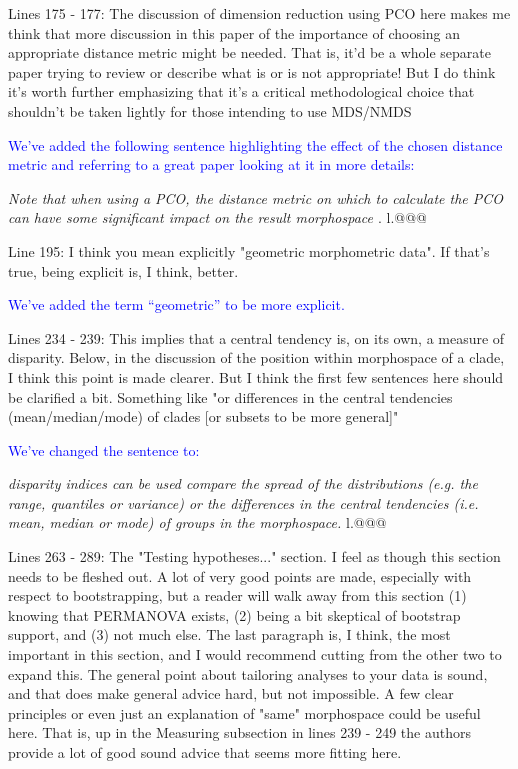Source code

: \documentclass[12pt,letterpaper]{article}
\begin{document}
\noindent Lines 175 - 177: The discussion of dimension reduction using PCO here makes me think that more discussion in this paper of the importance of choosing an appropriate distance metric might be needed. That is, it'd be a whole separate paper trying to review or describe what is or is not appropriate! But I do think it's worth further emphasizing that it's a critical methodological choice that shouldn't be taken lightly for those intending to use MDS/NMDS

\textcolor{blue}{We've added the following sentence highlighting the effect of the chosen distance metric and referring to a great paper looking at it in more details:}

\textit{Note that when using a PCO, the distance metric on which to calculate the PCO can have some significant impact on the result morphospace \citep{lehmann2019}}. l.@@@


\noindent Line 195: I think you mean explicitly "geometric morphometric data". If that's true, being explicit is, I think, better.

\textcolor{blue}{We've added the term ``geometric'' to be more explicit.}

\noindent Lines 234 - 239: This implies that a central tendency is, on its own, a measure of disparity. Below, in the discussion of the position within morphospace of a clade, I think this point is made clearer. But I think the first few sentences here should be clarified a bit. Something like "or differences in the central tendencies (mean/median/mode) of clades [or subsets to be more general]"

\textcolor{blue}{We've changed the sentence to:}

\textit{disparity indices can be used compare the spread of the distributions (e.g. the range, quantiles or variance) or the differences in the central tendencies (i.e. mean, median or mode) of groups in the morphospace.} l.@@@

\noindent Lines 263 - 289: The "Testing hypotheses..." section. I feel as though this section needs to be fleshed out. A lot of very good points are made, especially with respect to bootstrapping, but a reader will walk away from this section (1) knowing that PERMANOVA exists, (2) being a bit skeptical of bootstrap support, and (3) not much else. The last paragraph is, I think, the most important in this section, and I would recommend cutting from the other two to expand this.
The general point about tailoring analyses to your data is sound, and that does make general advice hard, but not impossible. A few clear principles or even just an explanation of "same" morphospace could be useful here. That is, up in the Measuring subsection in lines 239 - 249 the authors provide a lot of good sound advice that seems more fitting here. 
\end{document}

..........

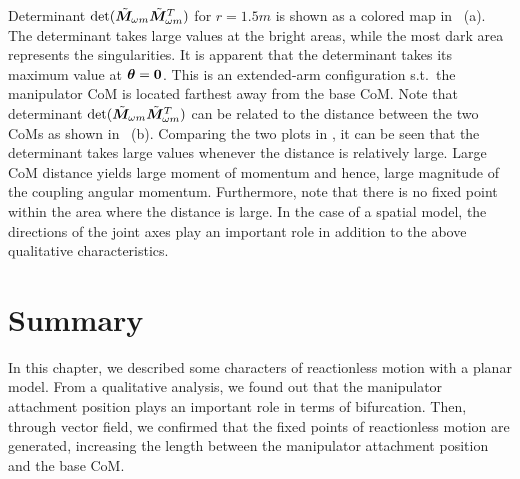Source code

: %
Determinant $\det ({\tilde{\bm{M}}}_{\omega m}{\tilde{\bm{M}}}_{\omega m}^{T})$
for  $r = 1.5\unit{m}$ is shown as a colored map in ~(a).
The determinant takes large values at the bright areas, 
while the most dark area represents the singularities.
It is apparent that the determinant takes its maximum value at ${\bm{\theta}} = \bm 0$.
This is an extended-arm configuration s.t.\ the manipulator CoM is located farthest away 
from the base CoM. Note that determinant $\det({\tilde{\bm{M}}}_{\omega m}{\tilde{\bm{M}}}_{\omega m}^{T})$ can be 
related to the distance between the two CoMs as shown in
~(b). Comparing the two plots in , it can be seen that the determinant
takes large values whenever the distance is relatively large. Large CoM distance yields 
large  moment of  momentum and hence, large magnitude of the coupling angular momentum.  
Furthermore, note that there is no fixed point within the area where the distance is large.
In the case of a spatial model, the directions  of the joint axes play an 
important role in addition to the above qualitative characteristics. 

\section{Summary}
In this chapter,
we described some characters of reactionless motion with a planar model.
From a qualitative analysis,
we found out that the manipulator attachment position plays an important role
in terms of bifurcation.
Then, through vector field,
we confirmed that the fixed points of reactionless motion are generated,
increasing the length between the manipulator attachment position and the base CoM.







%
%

..........

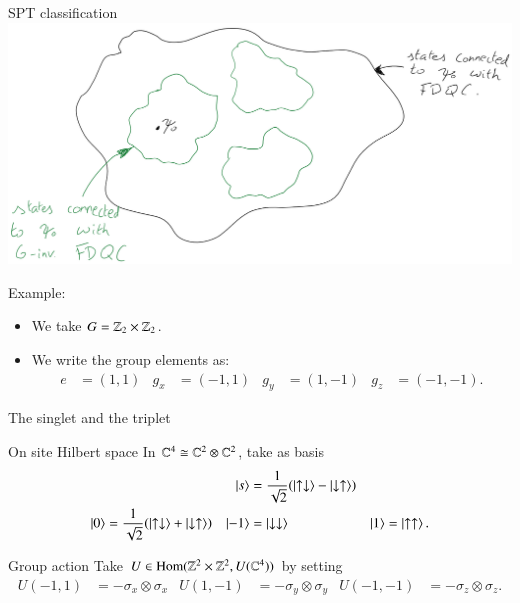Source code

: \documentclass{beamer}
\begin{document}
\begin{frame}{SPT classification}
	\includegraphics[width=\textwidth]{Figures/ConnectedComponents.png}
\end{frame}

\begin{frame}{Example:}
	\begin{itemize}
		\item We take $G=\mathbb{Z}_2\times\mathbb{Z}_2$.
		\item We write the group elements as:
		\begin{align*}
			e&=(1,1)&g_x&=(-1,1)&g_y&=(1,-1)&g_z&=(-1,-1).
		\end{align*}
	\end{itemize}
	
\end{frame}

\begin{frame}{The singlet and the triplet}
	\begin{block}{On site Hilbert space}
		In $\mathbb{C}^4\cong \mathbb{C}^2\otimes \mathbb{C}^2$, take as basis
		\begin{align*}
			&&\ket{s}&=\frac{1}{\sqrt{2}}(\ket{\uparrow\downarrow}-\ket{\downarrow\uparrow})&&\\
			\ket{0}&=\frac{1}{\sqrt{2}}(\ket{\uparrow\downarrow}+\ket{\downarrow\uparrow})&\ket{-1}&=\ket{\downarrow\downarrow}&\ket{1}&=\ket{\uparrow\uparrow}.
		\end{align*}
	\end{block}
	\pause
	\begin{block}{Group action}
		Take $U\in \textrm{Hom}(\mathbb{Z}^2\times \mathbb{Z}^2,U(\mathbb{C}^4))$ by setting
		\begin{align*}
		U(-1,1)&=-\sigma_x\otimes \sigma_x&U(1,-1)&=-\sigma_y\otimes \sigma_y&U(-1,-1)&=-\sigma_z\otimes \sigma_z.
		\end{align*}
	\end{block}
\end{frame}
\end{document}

..........

- Task to carry out
Search the listing for the string "tilde". Copy each line where it turns up.

- Solution to the problem
Determinant $\det ({\tilde{\bm{M}}}_{\omega m}{\tilde{\bm{M}}}_{\omega m}^{T})$
from the base CoM. Note that determinant $\det({\tilde{\bm{M}}}_{\omega m}{\tilde{\bm{M}}}_{\omega m}^{T})$ can be 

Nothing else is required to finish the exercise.